Every entry is to be returned exactly as it stands; the pictures are to be dropped.

#### Material for this task

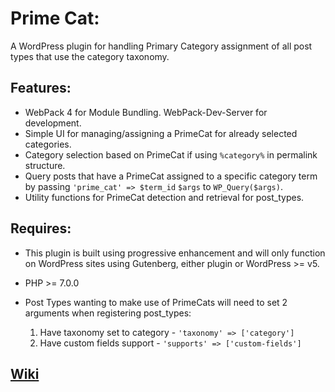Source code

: # Prime Cat:

A WordPress plugin for handling Primary Category assignment of all post types that use the category taxonomy.

## Features:

* WebPack 4 for Module Bundling. WebPack-Dev-Server for development.
* Simple UI for managing/assigning a PrimeCat for already selected categories.
* Category selection based on PrimeCat if using `%category%` in permalink structure.
* Query posts that have a PrimeCat assigned to a specific category term by passing `'prime_cat' => $term_id` `$args` to `WP_Query($args)`.
* Utility functions for PrimeCat detection and retrieval for post_types.

## Requires:

* This plugin is built using progressive enhancement and will only function on WordPress sites using Gutenberg, either plugin or WordPress >= v5.
* PHP >= 7.0.0 
* Post Types wanting to make use of PrimeCats will need to set 2 arguments when registering post_types:
  
  1. Have taxonomy set to category - `'taxonomy' => ['category']`
  2. Have custom fields support -  `'supports' => ['custom-fields']`

## [Wiki](https://github.com/jaredrethman/wp-prime-cat/wiki)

########

▸ **Result of the task**:
Source code

: # Prime Cat:

A WordPress plugin for handling Primary Category assignment of all post types that use the category taxonomy.

## Features:

* WebPack 4 for Module Bundling. WebPack-Dev-Server for development.
* Simple UI for managing/assigning a PrimeCat for already selected categories.
* Category selection based on PrimeCat if using `%category%` in permalink structure.
* Query posts that have a PrimeCat assigned to a specific category term by passing `'prime_cat' => $term_id` `$args` to `WP_Query($args)`.
* Utility functions for PrimeCat detection and retrieval for post_types.

## Requires:

* This plugin is built using progressive enhancement and will only function on WordPress sites using Gutenberg, either plugin or WordPress >= v5.
* PHP >= 7.0.0 
* Post Types wanting to make use of PrimeCats will need to set 2 arguments when registering post_types:
  
  1. Have taxonomy set to category - `'taxonomy' => ['category']`
  2. Have custom fields support -  `'supports' => ['custom-fields']`

## [Wiki](https://github.com/jaredrethman/wp-prime-cat/wiki)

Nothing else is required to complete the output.